Data protection & the Brexit Trade Deal


On 24 December, in the nick of time, the UK and EU agreed the “Trade and Cooperation Agreement between the European Union and the European Atomic Energy Community, of the one part, and the United Kingdom of Great Britain and Northern Ireland, of the other part”. Catchy title.

For those processing personal data in the UK and EU, the Brexit Trade Deal is a (much-needed) Good News Story. The agreement contains specific provisions prohibiting data localisation requirements, regulating the transfer of Passenger Name Record data, and allowing data sharing for law enforcement purposes. The crucial section for most businesses, however, is Article FINPROV.10A: Interim provision for transmission of personal data to the United Kingdom.

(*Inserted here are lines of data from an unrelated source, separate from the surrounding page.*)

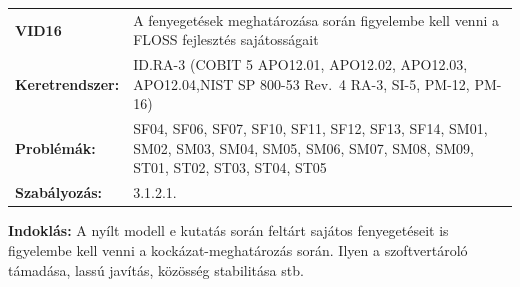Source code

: \documentclass[12pt,magyar,a4paper,oneside]{scrreprt}
\begin{document}
\begin{longtable}[]{@{}ll@{}}
\toprule
\endhead
\begin{minipage}[t]{0.16\columnwidth}\raggedright
\textbf{VID16}\strut
\end{minipage} & \begin{minipage}[t]{0.79\columnwidth}\raggedright
A fenyegetések meghatározása során figyelembe kell venni a FLOSS
fejlesztés sajátosságait\strut
\end{minipage}\tabularnewline
\begin{minipage}[t]{0.16\columnwidth}\raggedright
\textbf{Keretrendszer:}\strut
\end{minipage} & \begin{minipage}[t]{0.79\columnwidth}\raggedright
ID.RA-3 (COBIT 5 APO12.01, APO12.02, APO12.03, APO12.04,NIST SP 800-53
Rev.~4 RA-3, SI-5, PM-12, PM-16)\strut
\end{minipage}\tabularnewline
\begin{minipage}[t]{0.16\columnwidth}\raggedright
\textbf{Problémák:}\strut
\end{minipage} & \begin{minipage}[t]{0.79\columnwidth}\raggedright
SF04, SF06, SF07, SF10, SF11, SF12, SF13, SF14, SM01, SM02, SM03, SM04,
SM05, SM06, SM07, SM08, SM09, ST01, ST02, ST03, ST04, ST05\strut
\end{minipage}\tabularnewline
\begin{minipage}[t]{0.16\columnwidth}\raggedright
\textbf{Szabályozás:}\strut
\end{minipage} & \begin{minipage}[t]{0.79\columnwidth}\raggedright
3.1.2.1.\strut
\end{minipage}\tabularnewline
\bottomrule
\end{longtable}

\textbf{Indoklás: } A nyílt modell e kutatás során feltárt sajátos
fenyegetéseit is figyelembe kell venni a kockázat-meghatározás során.
Ilyen a szoftvertároló támadása, lassú javítás, közösség stabilitása
stb.
\end{document}
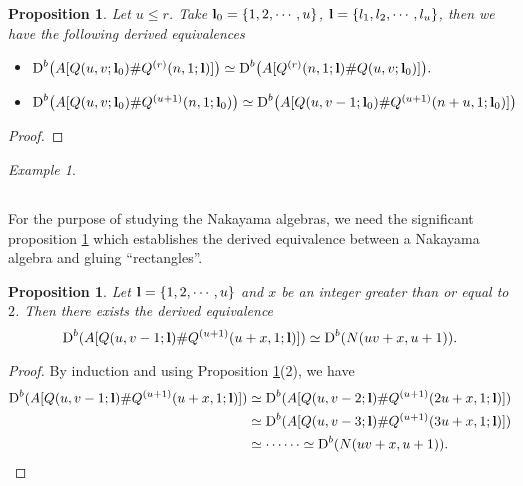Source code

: \documentclass[a4paper, reqno]{amsart}
\newtheorem{prop}[thm]{Proposition}
\theoremstyle{definition}
\theoremstyle{remark}
\newtheorem{exm}[thm]{Example}
\numberwithin{equation}{section}
\begin{document}
\begin{prop}\label{Rect+Naka}
Let $u\leq r$. Take ${\bf l}_0=\{1,2,\cdots,u\}$, ${\bf l}=\{l_1,l_2,\cdots,l_u\}$, then we have the following derived equivalences
\begin{itemize}
    \item[(1)] $\textup{D}^{b}\big(A[Q(u,v;{\bf l}_0)\#Q^{(r)}(n,1;{\bf l})]\big)\simeq\textup{D}^{b}\big(A[Q^{(r)}(n,1;{\bf l})\#Q(u,v;{\bf l}_0)]\big).$
    \item[(2)] $\textup{D}^{b}\big(A[Q(u,v;{\bf l}_0)\#Q^{(u+1)}(n,1;{\bf l}_0)\big)\simeq\textup{D}^{b}\big(A[Q(u,v-1;{\bf l}_0)\#Q^{(u+1)}(n+u,1;{\bf l}_0)]\big)$
\end{itemize}
\end{prop}

\begin{proof}
    
\end{proof}

\begin{exm}
    
\end{exm}

\subsection{}
For the purpose of studying the Nakayama algebras, we need the significant proposition \ref{derivedImp} which establishes the derived equivalence between a Nakayama algebra and gluing ``rectangles''.

\begin{prop}\label{derivedImp}
Let ${\bf l}=\{1,2,\cdots,u\}$ and $x$ be an integer greater than or equal to $2$. Then there exists the derived equivalence
$$\textup{D}^{b}(A[Q(u,v-1;{\bf{l}})\#Q^{(u+1)}(u+x,1;{\bf{l}})])\simeq\textup{D}^{b}(N(uv+x,u+1)).$$
\end{prop}

\begin{proof}
By induction and using Proposition \ref{Rect+Naka}(2), we have
\begin{align*}
    \textup{D}^{b}(A[Q(u,v-1;{\bf{l}})\#Q^{(u+1)}(u+x,1;{\bf{l}})])&\simeq \textup{D}^{b}(A[Q(u,v-2;{\bf{l}})\#Q^{(u+1)}(2u+x,1;{\bf{l}})])\\
    &\simeq\textup{D}^{b}(A[Q(u,v-3;{\bf{l}})\#Q^{(u+1)}(3u+x,1;{\bf{l}})])\\
    &\simeq \cdots\cdots\simeq\textup{D}^{b}(N(uv+x,u+1)).
\end{align*}
\end{proof}
\end{document}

Under this Article, transfers of personal data from the EEA to the UK can continue – as the UK will not be treated as ‘third country’ for the purposes of GDPR – until the earlier of: (1) the EU Commission adopting an ‘adequacy decision’ in respect of the UK, which would allow data transfers to continue with no further safeguards required; or (2) 30 April 2021, extendable to 30 June 2021 unless either party objects. During this period, the UK has agreed not to make any changes to its own data transfer regime without the EU’s approval, including adopting new Standard Contractual Clauses or BCRs (except changes bringing UK law in line with EU law). The UK has already committed to allowing data transfers into the EU unimpeded.

It is, of course, possible that this simply buys us few more months, and the end of April/June sees yet another desperate scramble to put in place Standard Contractual Clauses for EU to UK transfers. The more optimistic of us, however, view this as a real intention to grant the UK adequacy status. We all need some positive thinking to kick-start 2021.